Это всецело ваша заслуга, Эмилия. Вы — необыкновенно терпеливый наставник.
С хорошим учеником всякий учитель покажется хорошим, — сказала Эмилия. — И, конечно же, если хвалить наставника за успехи ученика, то следует похвалить и Мэттью.
За успехи госпожи Хэйко — несомненно. А своими успехами я обязан исключительно вам. Мэттью я понимаю гораздо хуже. Мне кажется, или ваше произношение действительно несколько отличается?
Вы совершенно правы.
Вы произносите слова четко, без растягивания — это чем-то напоминает речь японцев. А он говорит — будто напевает, вот так вот…
И Гэндзи столь похоже воспроизвел ленивый, тягучий выговор Мэттью, что Эмилия расхохоталась.
Прошу прощения, князь. Вы так похоже его передразнили!..
Вам не за что извиняться. Однако же, ваш смех вызвал у меня некоторое беспокойство.
В самом деле?
Да. В Японии мужчины и женщины говорят по-разному. Если какой-нибудь мужчина вдруг заговорит как женщина, то все станут насмехаться над ним. Надеюсь, я не совершил подобной ошибки с вашим языком.
О, нет, князь Гэндзи! Уверяю вас, вы говорите как настоящий мужчина! — выпалила Эмилия и покраснела. Она ведь совсем не то хотела сказать! — Мы с Мэттью говорим по-разному вовсе не потому, что он — мужчина, а я — женщина. Просто он из Техаса — это на юге нашей страны. А я из Нью-Йорка. Это на севере. И произношение в этих краях довольно сильно отличается.
Очень рад это слышать. В Японии насмешка — могущественное оружие. Многие умирали из-за нее, и многие убивали.
Да, Зефания говорил, что японцы невысоко ценят жизнь. Они убивают и умирают по самым нелепым поводам. Если два самурая на улице вдруг случайно зацепятся друг за друга ножнами, тут же последует поединок. И прекратится он лишь со смертью одного из участников.
«Это наверняка преувеличение».
«Ты когда-нибудь слышала, чтобы я что-нибудь приукрашивал?»
«Нет, сэр».
«Не сэр, а Зефания. Не забывай: я теперь твой нареченный жених».
«Да, Зефания».
«Их обостренное чувство чести приводит к неслыханным крайностям. Если заговорить с самураем недостаточно вежливо, он воспримет это как оскорбление и решит, что собеседник насмехается над ним.
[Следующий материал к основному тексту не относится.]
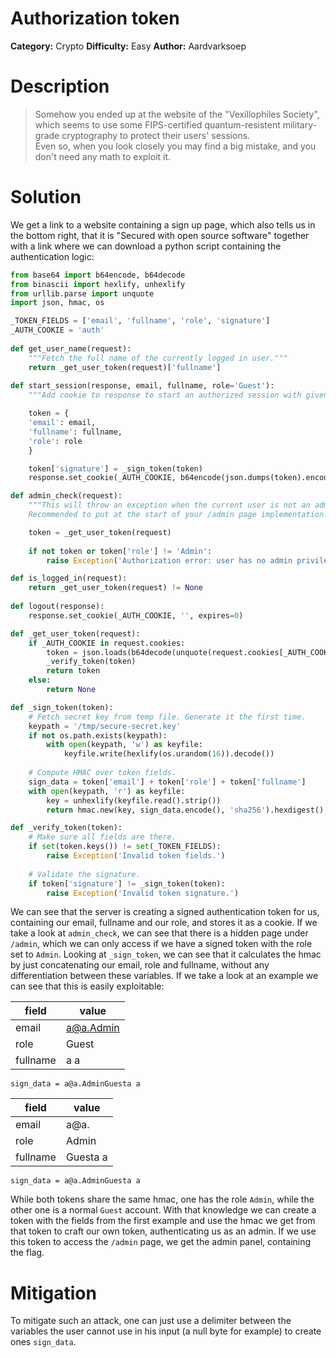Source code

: # Authorization token
**Category:** Crypto
**Difficulty:** Easy
**Author:** Aardvarksoep

# Description
> Somehow you ended up at the website of the "Vexillophiles Society", which seems to use some FIPS-certified quantum-resistent military-grade cryptography to protect their users' sessions. <br>
> Even so, when you look closely you may find a big mistake, and you don't need any math to exploit it.

# Solution
We get a link to a website containing a sign up page, which also tells us in the bottom right, that it is "Secured with open source software" together with a link where we can download a python script containing the authentication logic:
```py
from base64 import b64encode, b64decode
from binascii import hexlify, unhexlify
from urllib.parse import unquote
import json, hmac, os

_TOKEN_FIELDS = ['email', 'fullname', 'role', 'signature']
_AUTH_COOKIE = 'auth'
  
def get_user_name(request):
	"""Fetch the full name of the currently logged in user."""
	return _get_user_token(request)['fullname']
	
def start_session(response, email, fullname, role='Guest'):
	"""Add cookie to response to start an authorized session with given user info."""

	token = {
	'email': email,
	'fullname': fullname,
	'role': role
	}

	token['signature'] = _sign_token(token)
	response.set_cookie(_AUTH_COOKIE, b64encode(json.dumps(token).encode()), httponly=True)

def admin_check(request):
	"""This will throw an exception when the current user is not an admin.
	Recommended to put at the start of your /admin page implementation."""

	token = _get_user_token(request)
	
	if not token or token['role'] != 'Admin':
		raise Exception('Authorization error: user has no admin privileges.')

def is_logged_in(request):
	return _get_user_token(request) != None
	
def logout(response):	
	response.set_cookie(_AUTH_COOKIE, '', expires=0)

def _get_user_token(request):
	if _AUTH_COOKIE in request.cookies:
		token = json.loads(b64decode(unquote(request.cookies[_AUTH_COOKIE])))
		_verify_token(token)
		return token
	else:
		return None

def _sign_token(token):
	# Fetch secret key from temp file. Generate it the first time.
	keypath = '/tmp/secure-secret.key'
	if not os.path.exists(keypath):
		with open(keypath, 'w') as keyfile:
			keyfile.write(hexlify(os.urandom(16)).decode())
	
	# Compute HMAC over token fields.
	sign_data = token['email'] + token['role'] + token['fullname']
	with open(keypath, 'r') as keyfile:
		key = unhexlify(keyfile.read().strip())
		return hmac.new(key, sign_data.encode(), 'sha256').hexdigest()

def _verify_token(token):	
	# Make sure all fields are there.
	if set(token.keys()) != set(_TOKEN_FIELDS):
		raise Exception('Invalid token fields.')
	
	# Validate the signature.
	if token['signature'] != _sign_token(token):
		raise Exception('Invalid token signature.')
```

We can see that the server is creating a signed authentication token for us, containing our email, fullname and our role, and stores it as a cookie. If we take a look at `admin_check`, we can see that there is a hidden page under `/admin`, which we can only access if we have a signed token with the role set to `Admin`. Looking at `_sign_token`, we can see that it calculates the hmac by just concatenating our email, role and fullname, without any differentiation between these variables. If we take a look at an example we can see that this is easily exploitable:

| field | value |
| --- | --- |
| email | a@a.Admin |
| role | Guest |
| fullname | a a |
`sign_data = a@a.AdminGuesta a`

| field | value |
| --- | --- |
| email | a@a. |
| role | Admin |
| fullname | Guesta a |
`sign_data = a@a.AdminGuesta a`

While both tokens share the same hmac, one has the role `Admin`, while the other one is a normal `Guest` account. With that knowledge we can create a token with the fields from the first example and use the hmac we get from that token to craft our own token, authenticating us as an admin. If we use this token to access the `/admin` page, we get the admin panel, containing the flag.


# Mitigation
To mitigate such an attack, one can just use a delimiter between the variables the user cannot use in his input (a null byte for example) to create ones `sign_data`.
Если заговорить с ним слишком вежливо, результат будет тот же самый. «Погибели предшествует гордость, и падению надменность».
«Аминь», — сказала Эмилия.
«Мы должны на собственном примере научить их смирению и тем самым привести к спасению».
«Да, Зефания».
Значит, когда в Японии заговорят по-английски, я могу быть уверен, что у меня правильное произношение? — спросил князь Гэндзи.
Несомненно.
Спасибо, Эмилия.
Не за что, князь Гэндзи. Можно, я поправлю построение фразы?
Пожалуйста.
Вы сказали «когда в Японии заговорят по-английски». Слово «когда» предполагает, что речь идет о чем-то неизбежном. Здесь же уместнее употребить слово «если».
Я и говорил о неизбежном, — откликнулся Гэндзи. — Мой дед предсказал, что так будет.
Предсказал? Простите, что я так говорю, князь, но в это трудно поверить. С чего бы вдруг вашим соотечественникам вздумалось учить наш язык?
Он не сказал, почему так произойдет. Он предвидел лишь результат — не причину.
Эмилия решила, что князь неправильно выбрал слово.
Предвидеть — это значит знать что-то заранее.
Да.
Но ведь не мог же он знать о чем-то прежде, чем это произойдет?
Он это знал.
От этих слов Эмилию пробрал озноб. Гэндзи утверждал, будто его дед обладал силой, даруемой лишь избранникам Божьим. Это богохульство. Надо попытаться уговорить его не совершать столь ужасного греха.
Князь Гэндзи, лишь Иисус Христос и пророки Ветхого завета знали грядущее. Мы же должны теперь стараться понять их слова. Иных пророчеств быть не может. Христианам не полагается верить в такое.
Вера тут ни при чем. Если б это был вопрос веры, я мог бы выбирать, верить мне или не верить. И мне было бы намного проще жить.
Иногда люди строят предположения, и если предположения по какой-то случайности оправдываются, их называют пророчествами. Но сходство здесь лишь внешнее. Одни лишь пророки могли милостью Божьей прозревать будущее.
Я бы не назвал это милостью. Это куда больше похоже на фамильное проклятие. У нас нет выбора — мы рождаемся такими. Только и всего.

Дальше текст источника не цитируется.